The learning curve was apparent from their first days in office. Tsipras was forced to issue a statement in his first week promising Greece would pay its bills. That came a day after Varoufakis rattled markets by declaring his willingness to walk away from aid rather than submit to more austerity.
Greek U-Turn
While Greece had already abandoned demands for a debt writedown, last week’s U-turn pushed back the timetable for raising the minimum wage and compromised on freeing the country from creditor institutions.With an untucked shirt and no tie, Varoufakis came across more like an academic than a politician, the officials said. They recall him running everything past Tsipras by phone as the negotiations unfolded.
When finance ministers’ talks broke down in Brussels on Feb. 16, Varoufakis termed the euro area’s proposal to extend existing bailout commitments “absurd” and “unacceptable.”
Tsipras’s call to Merkel set the stage an agreement.
“The cost of this long quarrel has been huge,” Pelagidis said. “Billions in deposits fled banks, corporations halted their activity, growth came to a halt. This sudden stop will cost dearly.”
Bank Deposits
About 700 million euros ($796 million) of bank deposits returned to Greece on Tuesday after a deal to keep aid on track was ratified, Varoufakis said. That’s just a fraction of the 16 billion euros -- 10 percent of the total -- that fled in December and January. There’s a risk of a new recession and tax collection is below target.Varoufakis, an Athens University professor whose expertise is game theory, had a vision for what should happen in the euro region and hasn’t been shy about sharing it in talks, officials said.

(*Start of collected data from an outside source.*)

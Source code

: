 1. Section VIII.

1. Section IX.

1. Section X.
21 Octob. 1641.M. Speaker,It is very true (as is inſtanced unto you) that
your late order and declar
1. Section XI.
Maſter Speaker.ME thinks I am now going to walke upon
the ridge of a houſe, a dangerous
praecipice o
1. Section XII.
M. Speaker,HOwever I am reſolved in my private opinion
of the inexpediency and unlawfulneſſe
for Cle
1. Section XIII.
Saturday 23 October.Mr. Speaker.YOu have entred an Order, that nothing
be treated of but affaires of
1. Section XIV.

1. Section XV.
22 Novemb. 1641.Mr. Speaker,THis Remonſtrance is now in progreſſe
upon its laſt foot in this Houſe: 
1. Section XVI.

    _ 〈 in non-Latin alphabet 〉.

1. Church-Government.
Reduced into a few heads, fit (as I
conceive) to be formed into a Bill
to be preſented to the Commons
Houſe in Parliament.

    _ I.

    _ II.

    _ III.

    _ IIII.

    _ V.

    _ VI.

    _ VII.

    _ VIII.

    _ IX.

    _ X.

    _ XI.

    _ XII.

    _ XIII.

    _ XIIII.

Varoufakis “has more rock-star qualities than I have,” Irish Finance Minister Michael Noonan said at an event at Bloomberg in London on Wednesday. “He is a modern man; he is obviously very clever, very able.”
His philosophy is that Greece doesn’t just have a liquidity problem, it has a solvency problem that can only be fixed by growth and not austerity, said Monojit Chatterji, 64, Varoufakis’s doctorate supervisor.
D-Day
“I said to him, ‘this is where we learn whether what we’ve talked about for the last 30 years is true or false,’” Chatterji said in an interview before the talks. “It’s D-day. There’s no place to hide. He’s outside in the open now.”As talks deteriorated in the run-up to the 11th hour agreement, there were no figures and no commitments and people stopped listening, an official said.
After securing approval from euro peers for his plans to collect more tax, consolidate pension funds and maintain state-asset sales, Tsipras declared victory against austerity. He now must keep onside his party faithful.
For Varoufakis, the next watershed is already on the horizon. Greece has until April to hone the details of its measures. It can’t access more bailout funds, including the next tranche of about 7 billion euros, unless it passes the review. It also needs to raise money before next month to repay the International Monetary Fund.
“I’m pretty confident we won’t have a cash-flow problem, because we all struggled very hard through long hours of discussions with our partners, with institutions to come to this stage,” Varoufakis said in a Feb. 25 interview in Athens.
Still, the skepticism remains.
“Now the question is whether one can trust the assurances of the Greek government or not,” German Finance Minister Wolfgang Schaeuble told SWR2 radio Wednesday. “One must understand that there are many doubts in Germany.”